- Work required -
Word for word, restate each of the entries below, and drop every picture.

- Records shown -
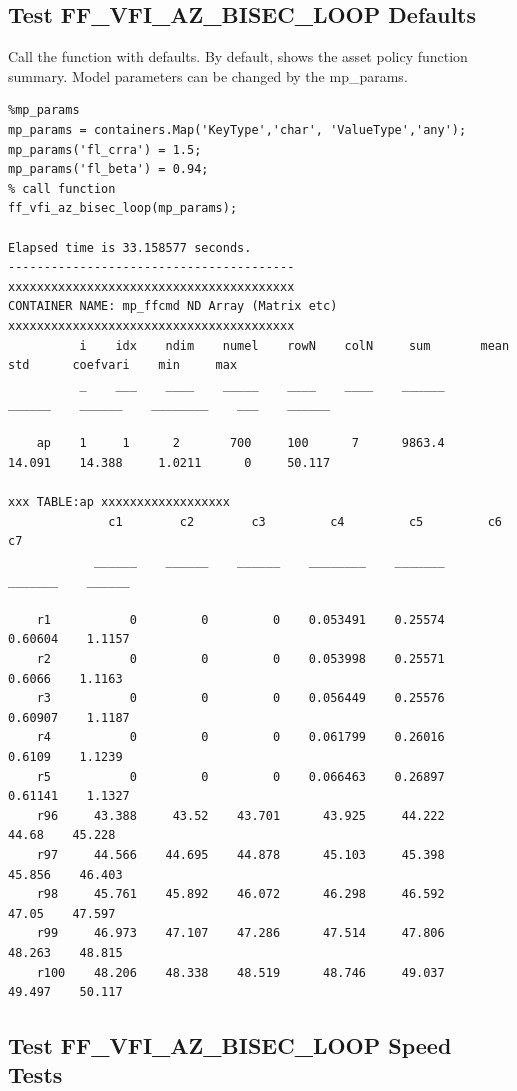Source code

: \documentclass[
]{book}
\begin{document}
\hypertarget{test-ff_vfi_az_bisec_loop-defaults}{%
\subsection{Test FF\_VFI\_AZ\_BISEC\_LOOP Defaults}\label{test-ff_vfi_az_bisec_loop-defaults}}

Call the function with defaults. By default, shows the asset policy
function summary. Model parameters can be changed by the mp\_params.

\begin{verbatim}
%mp_params
mp_params = containers.Map('KeyType','char', 'ValueType','any');
mp_params('fl_crra') = 1.5;
mp_params('fl_beta') = 0.94;
% call function
ff_vfi_az_bisec_loop(mp_params);

Elapsed time is 33.158577 seconds.
----------------------------------------
xxxxxxxxxxxxxxxxxxxxxxxxxxxxxxxxxxxxxxxx
CONTAINER NAME: mp_ffcmd ND Array (Matrix etc)
xxxxxxxxxxxxxxxxxxxxxxxxxxxxxxxxxxxxxxxx
          i    idx    ndim    numel    rowN    colN     sum       mean      std      coefvari    min     max  
          _    ___    ____    _____    ____    ____    ______    ______    ______    ________    ___    ______

    ap    1     1      2       700     100      7      9863.4    14.091    14.388     1.0211      0     50.117

xxx TABLE:ap xxxxxxxxxxxxxxxxxx
              c1        c2        c3         c4         c5         c6         c7  
            ______    ______    ______    ________    _______    _______    ______

    r1           0         0         0    0.053491    0.25574    0.60604    1.1157
    r2           0         0         0    0.053998    0.25571     0.6066    1.1163
    r3           0         0         0    0.056449    0.25576    0.60907    1.1187
    r4           0         0         0    0.061799    0.26016     0.6109    1.1239
    r5           0         0         0    0.066463    0.26897    0.61141    1.1327
    r96     43.388     43.52    43.701      43.925     44.222      44.68    45.228
    r97     44.566    44.695    44.878      45.103     45.398     45.856    46.403
    r98     45.761    45.892    46.072      46.298     46.592      47.05    47.597
    r99     46.973    47.107    47.286      47.514     47.806     48.263    48.815
    r100    48.206    48.338    48.519      48.746     49.037     49.497    50.117
\end{verbatim}

\hypertarget{test-ff_vfi_az_bisec_loop-speed-tests}{%
\subsection{Test FF\_VFI\_AZ\_BISEC\_LOOP Speed Tests}\label{test-ff_vfi_az_bisec_loop-speed-tests}}
\end{document}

- Expected answer -
Source code

: \documentclass[
]{book}
\begin{document}
\hypertarget{test-ff_vfi_az_bisec_loop-defaults}{%
\subsection{Test FF\_VFI\_AZ\_BISEC\_LOOP Defaults}\label{test-ff_vfi_az_bisec_loop-defaults}}

Call the function with defaults. By default, shows the asset policy
function summary. Model parameters can be changed by the mp\_params.

\begin{verbatim}
%mp_params
mp_params = containers.Map('KeyType','char', 'ValueType','any');
mp_params('fl_crra') = 1.5;
mp_params('fl_beta') = 0.94;
% call function
ff_vfi_az_bisec_loop(mp_params);

Elapsed time is 33.158577 seconds.
----------------------------------------
xxxxxxxxxxxxxxxxxxxxxxxxxxxxxxxxxxxxxxxx
CONTAINER NAME: mp_ffcmd ND Array (Matrix etc)
xxxxxxxxxxxxxxxxxxxxxxxxxxxxxxxxxxxxxxxx
          i    idx    ndim    numel    rowN    colN     sum       mean      std      coefvari    min     max  
          _    ___    ____    _____    ____    ____    ______    ______    ______    ________    ___    ______

    ap    1     1      2       700     100      7      9863.4    14.091    14.388     1.0211      0     50.117

xxx TABLE:ap xxxxxxxxxxxxxxxxxx
              c1        c2        c3         c4         c5         c6         c7  
            ______    ______    ______    ________    _______    _______    ______

    r1           0         0         0    0.053491    0.25574    0.60604    1.1157
    r2           0         0         0    0.053998    0.25571     0.6066    1.1163
    r3           0         0         0    0.056449    0.25576    0.60907    1.1187
    r4           0         0         0    0.061799    0.26016     0.6109    1.1239
    r5           0         0         0    0.066463    0.26897    0.61141    1.1327
    r96     43.388     43.52    43.701      43.925     44.222      44.68    45.228
    r97     44.566    44.695    44.878      45.103     45.398     45.856    46.403
    r98     45.761    45.892    46.072      46.298     46.592      47.05    47.597
    r99     46.973    47.107    47.286      47.514     47.806     48.263    48.815
    r100    48.206    48.338    48.519      48.746     49.037     49.497    50.117
\end{verbatim}

\hypertarget{test-ff_vfi_az_bisec_loop-speed-tests}{%
\subsection{Test FF\_VFI\_AZ\_BISEC\_LOOP Speed Tests}\label{test-ff_vfi_az_bisec_loop-speed-tests}}
\end{document}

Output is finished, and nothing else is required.